The glaciers on Baffin Island, high in the Canadian Arctic, have been shrinking as the climate warms.
As they melt and recede, these glaciers have exposed fragments of ancient plants—frozen into the exact spots where they once grew—that haven’t seen the light of day for at least 40,000 years, new research published Friday in Nature Communications suggests.
“The last century of warmth has been enough to shrink these ice caps back to dimensions they have not been at for the last 115,000 years,” says Simon Pendleton, a climate scientist at the University of Colorado, Boulder and the lead author of the study.
The hot North
The entire planet has been warming since humans started flooding the atmosphere with greenhouse gases at the start of the Industrial Revolution. But the effect isn’t spread evenly. Some regions, like the Arctic, feel the brunt of the warming: Average air temperatures at the northern reaches of the planet have risen more, and faster, than anywhere else in the world. In response, glaciers large and small have been melting away at alarming rates—faster than anything observed in modern human history.
Still, it hasn’t been completely clear whether the Arctic warming observed over the past century is unprecedented over longer time periods. Has it been warm enough to melt away these ice caps sometime in the past 10,000 years? Or 50,000 years? Or 100,000?
“What we were asking,” Pendleton says, “was, when was the last time the Arctic was as warm as today?”
There were times in the past when the Arctic may have been toastier than it is at present—not because of human influence on the climate, but because of the complicated way Earth wobbles on its axis.
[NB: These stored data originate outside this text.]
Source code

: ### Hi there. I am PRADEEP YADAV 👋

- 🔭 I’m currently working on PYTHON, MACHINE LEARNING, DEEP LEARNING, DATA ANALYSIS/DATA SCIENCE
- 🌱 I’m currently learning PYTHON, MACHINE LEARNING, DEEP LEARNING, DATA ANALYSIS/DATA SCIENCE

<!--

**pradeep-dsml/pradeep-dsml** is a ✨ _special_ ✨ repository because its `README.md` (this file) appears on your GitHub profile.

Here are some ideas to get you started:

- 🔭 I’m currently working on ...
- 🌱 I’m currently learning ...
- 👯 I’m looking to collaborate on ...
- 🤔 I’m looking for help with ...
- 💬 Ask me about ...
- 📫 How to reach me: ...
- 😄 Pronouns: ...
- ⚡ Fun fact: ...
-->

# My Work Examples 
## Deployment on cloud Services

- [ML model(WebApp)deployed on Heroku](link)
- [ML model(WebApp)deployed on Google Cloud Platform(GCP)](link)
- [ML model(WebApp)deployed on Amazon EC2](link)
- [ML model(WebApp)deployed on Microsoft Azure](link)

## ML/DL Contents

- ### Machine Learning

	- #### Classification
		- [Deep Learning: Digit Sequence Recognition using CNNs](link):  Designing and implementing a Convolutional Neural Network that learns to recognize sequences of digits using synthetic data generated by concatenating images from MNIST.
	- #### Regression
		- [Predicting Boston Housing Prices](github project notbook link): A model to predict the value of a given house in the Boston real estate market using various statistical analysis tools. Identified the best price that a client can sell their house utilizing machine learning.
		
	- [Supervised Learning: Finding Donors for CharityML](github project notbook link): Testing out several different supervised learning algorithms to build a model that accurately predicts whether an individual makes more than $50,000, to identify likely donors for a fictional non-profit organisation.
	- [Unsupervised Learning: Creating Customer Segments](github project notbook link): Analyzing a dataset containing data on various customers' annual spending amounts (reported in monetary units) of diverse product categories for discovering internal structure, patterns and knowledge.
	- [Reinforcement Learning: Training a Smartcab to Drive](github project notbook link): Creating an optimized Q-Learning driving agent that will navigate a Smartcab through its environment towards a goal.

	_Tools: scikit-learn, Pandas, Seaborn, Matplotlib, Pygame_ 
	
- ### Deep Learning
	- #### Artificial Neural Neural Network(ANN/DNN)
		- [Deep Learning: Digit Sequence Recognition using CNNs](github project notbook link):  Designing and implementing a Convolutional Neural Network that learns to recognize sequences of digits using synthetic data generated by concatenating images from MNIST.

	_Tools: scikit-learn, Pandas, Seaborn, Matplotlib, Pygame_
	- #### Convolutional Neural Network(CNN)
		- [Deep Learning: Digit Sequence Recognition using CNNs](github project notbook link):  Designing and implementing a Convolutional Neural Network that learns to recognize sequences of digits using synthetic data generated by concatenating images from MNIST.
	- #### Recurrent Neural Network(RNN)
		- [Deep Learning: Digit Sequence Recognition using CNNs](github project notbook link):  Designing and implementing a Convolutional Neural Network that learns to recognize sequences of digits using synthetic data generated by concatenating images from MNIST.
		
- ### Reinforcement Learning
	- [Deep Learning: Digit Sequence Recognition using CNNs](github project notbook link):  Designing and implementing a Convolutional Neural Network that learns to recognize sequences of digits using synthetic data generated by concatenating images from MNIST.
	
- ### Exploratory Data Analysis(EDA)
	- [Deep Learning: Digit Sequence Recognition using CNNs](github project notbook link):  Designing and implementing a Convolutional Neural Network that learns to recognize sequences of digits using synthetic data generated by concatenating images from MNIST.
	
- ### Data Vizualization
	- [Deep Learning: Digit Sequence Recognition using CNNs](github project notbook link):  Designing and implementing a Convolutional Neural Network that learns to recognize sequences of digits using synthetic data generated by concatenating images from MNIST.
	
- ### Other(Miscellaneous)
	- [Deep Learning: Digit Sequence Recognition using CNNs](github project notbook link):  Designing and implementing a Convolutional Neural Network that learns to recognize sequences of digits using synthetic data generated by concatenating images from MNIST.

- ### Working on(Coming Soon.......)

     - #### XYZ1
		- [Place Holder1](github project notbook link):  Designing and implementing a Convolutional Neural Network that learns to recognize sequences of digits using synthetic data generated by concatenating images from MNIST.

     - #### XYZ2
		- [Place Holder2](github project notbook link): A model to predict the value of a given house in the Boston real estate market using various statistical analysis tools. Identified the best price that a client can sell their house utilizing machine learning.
About 10,000 years ago, for example, the northern latitudes pointed at the sun more directly during the summer than they do now, bathing the Arctic in nearly nine percent more sunshine over the course of the season than it gets today.
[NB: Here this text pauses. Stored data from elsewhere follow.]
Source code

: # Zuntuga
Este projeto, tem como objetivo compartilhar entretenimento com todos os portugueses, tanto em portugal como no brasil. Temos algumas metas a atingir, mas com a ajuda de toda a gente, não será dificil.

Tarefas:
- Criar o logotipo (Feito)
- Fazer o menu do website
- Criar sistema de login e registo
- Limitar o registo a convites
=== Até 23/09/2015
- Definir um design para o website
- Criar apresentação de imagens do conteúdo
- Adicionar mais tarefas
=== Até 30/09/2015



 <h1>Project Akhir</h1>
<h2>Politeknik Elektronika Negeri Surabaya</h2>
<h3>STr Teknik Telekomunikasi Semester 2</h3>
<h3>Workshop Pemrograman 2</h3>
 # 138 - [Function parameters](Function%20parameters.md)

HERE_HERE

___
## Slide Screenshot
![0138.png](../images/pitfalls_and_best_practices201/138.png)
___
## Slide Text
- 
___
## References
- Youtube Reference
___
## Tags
Glaciers grow and shrink in response to slight changes in temperature. In this part of the world, they closely track the amount of warmth the region accumulates over the course of a summer. So as the Arctic summers warm, the glaciers melt away.
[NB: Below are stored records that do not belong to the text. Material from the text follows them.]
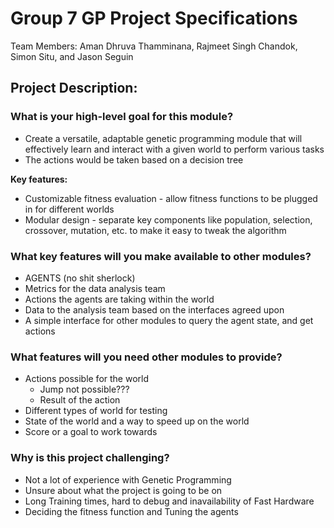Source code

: # Group 7 GP Project Specifications

Team Members:
Aman Dhruva Thamminana, Rajmeet Singh Chandok, Simon Situ, and Jason Seguin


## Project Description:

### What is your high-level goal for this module?
- Create a versatile, adaptable genetic programming module that will effectively learn and interact with a given world to perform various tasks 
- The actions would be taken based on a decision tree

**Key features:**
- Customizable fitness evaluation - allow fitness functions to be plugged in for different worlds
- Modular design - separate key components like population, selection, crossover, mutation, etc. to make it easy to tweak the algorithm

### What key features will you make available to other modules?
- AGENTS (no shit sherlock)
- Metrics for the data analysis team
- Actions the agents are taking within the world 
- Data to the analysis team based on the interfaces agreed upon
- A simple interface for other modules to query the agent state, and get actions

### What features will you need other modules to provide?
- Actions possible for the world
    - Jump not possible???
    - Result of the action
- Different types of world for testing
- State of the world and a way to speed up on the world
- Score or a goal to work towards

### Why is this project challenging?
- Not a lot of experience with Genetic Programming
- Unsure about what the project is going to be on
- Long Training times, hard to debug and inavailability of Fast Hardware 
- Deciding the fitness function and Tuning the agents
“They’re the canaries in a coal mine,” says Meredith Kelly, a paleoclimate scientist at Dartmouth who was not involved in the study, “these really sensitive things that are responding to climate.”
The glaciers the team looked at, perched on Baffin’s high plateaus, interact with the landscape more gently than many other glaciers in the world. Rather than carving canyons and clawing grooves into solid bedrock, these glaciers, as they grew, would softly overtop the flora that grew around their edges, freezing mosses and other delicate plants in place.
Now, as the glaciers retreat, out melt the ancient plants—in exactly the same positions as when they died long ago. So by figuring out how old the plants are, the team could fingerprint the last time the glaciers were as small as they are today.
The researchers scooped up plants newly exposed by retreating ice caps across the island. Back in the lab, they tested them to see how much radiocarbon was left in their hoary tissues. Radiocarbon, a naturally radioactive version of carbon, is a time-keeper: Living things incorporate it into their tissues, but it decays at predictable rates over the course of thousands of years. Eventually, after about 40,000 years, there’s essentially none left.
So if the plant samples they found had a lot of radiocarbon left in them, that would would mean they had died relatively recently. But instead, the mosses were essentially devoid of radiocarbon. That suggested that the plants had died at least 40,000 years earlier, indicating that the glaciers hadn’t melted back to today’s size for at least that long.
The researchers also measured radiocarbon in the rocks just outside the modern edge of the ice sheets. Similarly, they found essentially no radiocarbon, backing up the mosses’ evidence that ice had covered the sites for 40,000 years or more.
Canaries in a cold mine?
At that time, 40,000 years ago, the planet was deep in a cold phase. An ice sheet miles thick stretched across the North American continent, and humans wouldn’t arrive for at least another 15,000 years.
This cold stage stretched back to about 115,000 years ago, the last time the planet as a whole was as warm as it is today. But the warmth back then was caused by the position of the planet relative to the sun, causing the Arctic to soak up nearly 13 percent more solar energy than it does today.
So even the big hit of warmth the Arctic experienced 10,000 years ago “wasn't enough to annihilate that ice,” says Shaun Marcott, a climate scientist at the University of Wisconsin, Madison, who was not involved in the study.
That underscores the intensity of the warming happening today, highlighting that the Arctic is entering new territory. And Baffin Island, Marcott points out, is right next door to Greenland—home to an ice sheet that holds enough ice to raise global sea levels by more than 20 feet if it were to melt fully. The ice in both Baffin and Greenland are nudged by similar forces, so it's key, he says, to understand just how sensitively the ice in both places responded to warming in the past, in order to figure out how it will behave in a warmer future.